DVL1 and DVL3 require nuclear localisation to regulate proliferation in human myoblasts

WNT signalling is essential for regulating a diverse range of cellular processes. In skeletal muscle, the WNT pathway plays crucial roles in maintenance of the stem cell pool and myogenic differentiation. Focus is usually directed at examining the function of central components of the WNT pathway, including β-CATENIN and the GSK3β complex and TCF/LEF transcription factors, in tissue homeostasis and cancer. Other core components of the WNT pathway though, are three dishevelled (DVL) proteins: membrane associated proteins that propagate WNT signalling from membrane to nucleus. Here we examined DVL function in human myogenesis and the muscle-related cancer alveolar rhabdomyosarcoma.
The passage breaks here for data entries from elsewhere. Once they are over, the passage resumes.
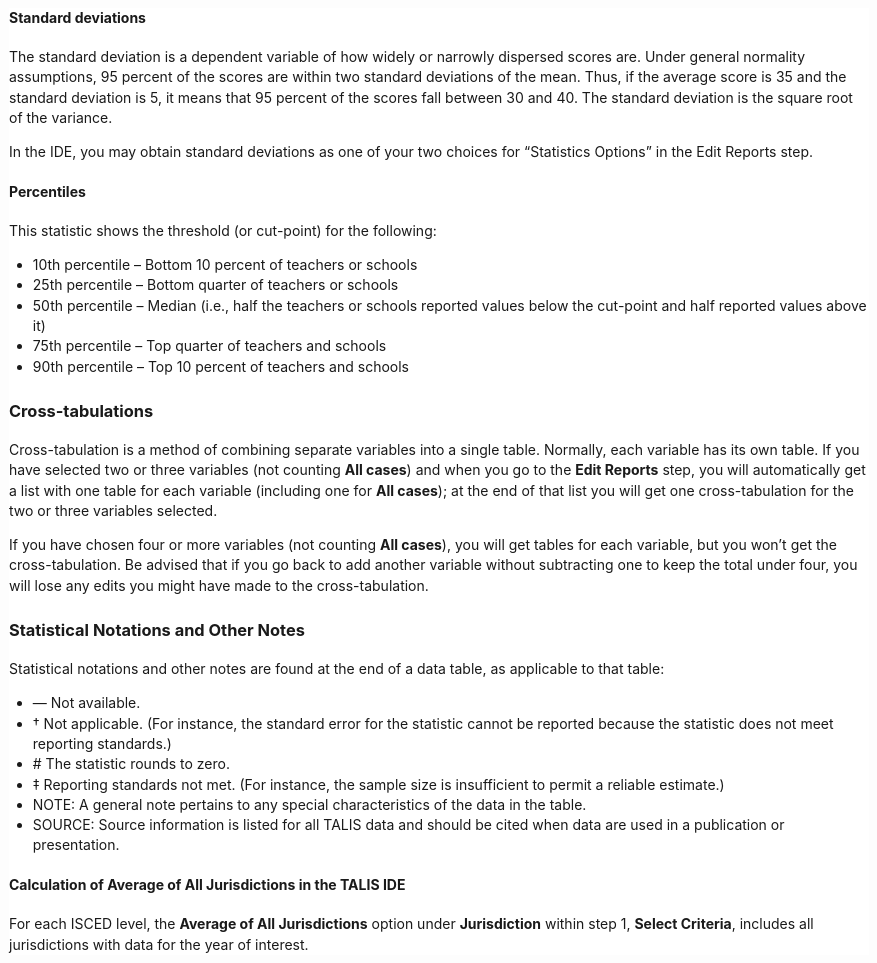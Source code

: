 #### Standard deviations
The standard deviation is a dependent variable of how widely or narrowly dispersed scores are. Under general normality assumptions, 95 percent of the scores are within two standard deviations of the mean. Thus, if the average score is 35 and the standard deviation is 5, it means that 95 percent of the scores fall between 30 and 40. The standard deviation is the square root of the variance.

In the IDE, you may obtain standard deviations as one of your two choices for “Statistics Options” in the Edit Reports step. 

#### Percentiles  
This statistic shows the threshold (or cut-point) for the following:

-	10th percentile – Bottom 10 percent of teachers or schools
-	25th percentile – Bottom quarter of teachers or schools
-	50th percentile – Median (i.e., half the teachers or schools reported values below the cut-point and half reported values above it)
-	75th percentile – Top quarter of teachers and schools
-	90th percentile – Top 10 percent of teachers and schools



### Cross-tabulations
Cross-tabulation is a method of combining separate variables into a single table. Normally, each variable has its own table. If you have selected two or three variables (not counting **All cases**) and when you go to the **Edit Reports** step, you will automatically get a list with one table for each variable (including one for **All cases**); at the end of that list you will get one cross-tabulation for the two or three variables selected.

If you have chosen four or more variables (not counting **All cases**), you will get tables for each variable, but you won’t get the cross-tabulation. 
Be advised that if you go back to add another variable without subtracting one to keep the total under four, you will lose any edits you might have made to the cross-tabulation.


### Statistical Notations and Other Notes
Statistical notations and other notes are found at the end of a data table, as applicable to that table: 

-	— Not available.
-	† Not applicable. (For instance, the standard error for the statistic cannot be reported because the statistic does not meet reporting standards.) 
- \# The statistic rounds to zero.
-	‡ Reporting standards not met. (For instance, the sample size is insufficient to permit a reliable estimate.) 
-	NOTE: A general note pertains to any special characteristics of the data in the table.
-	SOURCE: Source information is listed for all TALIS data and should be cited when data are used in a publication or presentation.

#### Calculation of Average of All Jurisdictions in the TALIS IDE
For each ISCED level, the **Average of All Jurisdictions** option under **Jurisdiction** within step 1, **Select Criteria**, includes all jurisdictions with data for the year of interest.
We demonstrate that DVL1 and DVL3 are necessary for efficient proliferation in human myoblasts and are important for timely myogenic differentiation. DVL1 and DVL3 also contribute to regulation of proliferation in rhabdomyosarcoma. DVL1 or DVL3 must be present in the nucleus to regulate proliferation, but they operate through different protein domains: DVL3 requires the DIX and PDZ domains, while DVL1 does not. Importantly, DVL1 and DVL3 activity is independent of markedly increased translocation of β-CATENIN to the nucleus, normally a hallmark of active canonical WNT signalling.